Records excerpted from a collection
------------------------------------------------

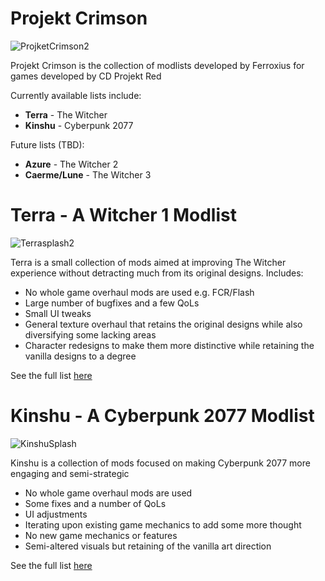 # Projekt Crimson
![ProjketCrimson2](https://github.com/Ferroxius/Kinshu/assets/88400328/4466a093-89d4-4d2f-b252-cfe93e7a81e7)

Projekt Crimson is the collection of modlists developed by Ferroxius for games developed by CD Projekt Red

Currently available lists include:
- **Terra** - The Witcher
- **Kinshu** - Cyberpunk 2077

Future lists (TBD):
- **Azure** - The Witcher 2
- **Caerme/Lune** - The Witcher 3


# Terra - A Witcher 1 Modlist
![Terrasplash2](https://github.com/Ferroxius/Kinshu/assets/88400328/41d3087c-d3a6-4f76-a02f-659f3e8b5913)

Terra is a small collection of mods aimed at improving The Witcher experience without detracting much from its original designs. Includes:
- No whole game overhaul mods are used e.g. FCR/Flash
- Large number of bugfixes and a few QoLs
- Small UI tweaks
- General texture overhaul that retains the original designs while also diversifying some lacking areas
- Character redesigns to make them more distinctive while retaining the vanilla designs to a degree

See the full list [here](https://loadorderlibrary.com/lists/terra)

# Kinshu - A Cyberpunk 2077 Modlist
![KinshuSplash](https://github.com/Ferroxius/Kinshu/assets/88400328/221eb4bb-fb4d-4a4a-85d4-36b9b552abed)

Kinshu is a collection of mods focused on making Cyberpunk 2077 more engaging and semi-strategic
- No whole game overhaul mods are used
- Some fixes and a number of QoLs
- UI adjustments
- Iterating upon existing game mechanics to add some more thought
- No new game mechanics or features
- Semi-altered visuals but retaining of the vanilla art direction

See the full list [here](https://loadorderlibrary.com/lists/kinshu)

------------------------------------------------

* Task details:
Using the data above, reproduce exactly the lines from the line that contains "full list [here](https://loadorderlibrary.com/lists/terra)" through the line that contains "- Iterating upon", including both.

* Solution to this exercise:
See the full list [here](https://loadorderlibrary.com/lists/terra)

# Kinshu - A Cyberpunk 2077 Modlist
![KinshuSplash](https://github.com/Ferroxius/Kinshu/assets/88400328/221eb4bb-fb4d-4a4a-85d4-36b9b552abed)

Kinshu is a collection of mods focused on making Cyberpunk 2077 more engaging and semi-strategic
- No whole game overhaul mods are used
- Some fixes and a number of QoLs
- UI adjustments
- Iterating upon existing game mechanics to add some more thought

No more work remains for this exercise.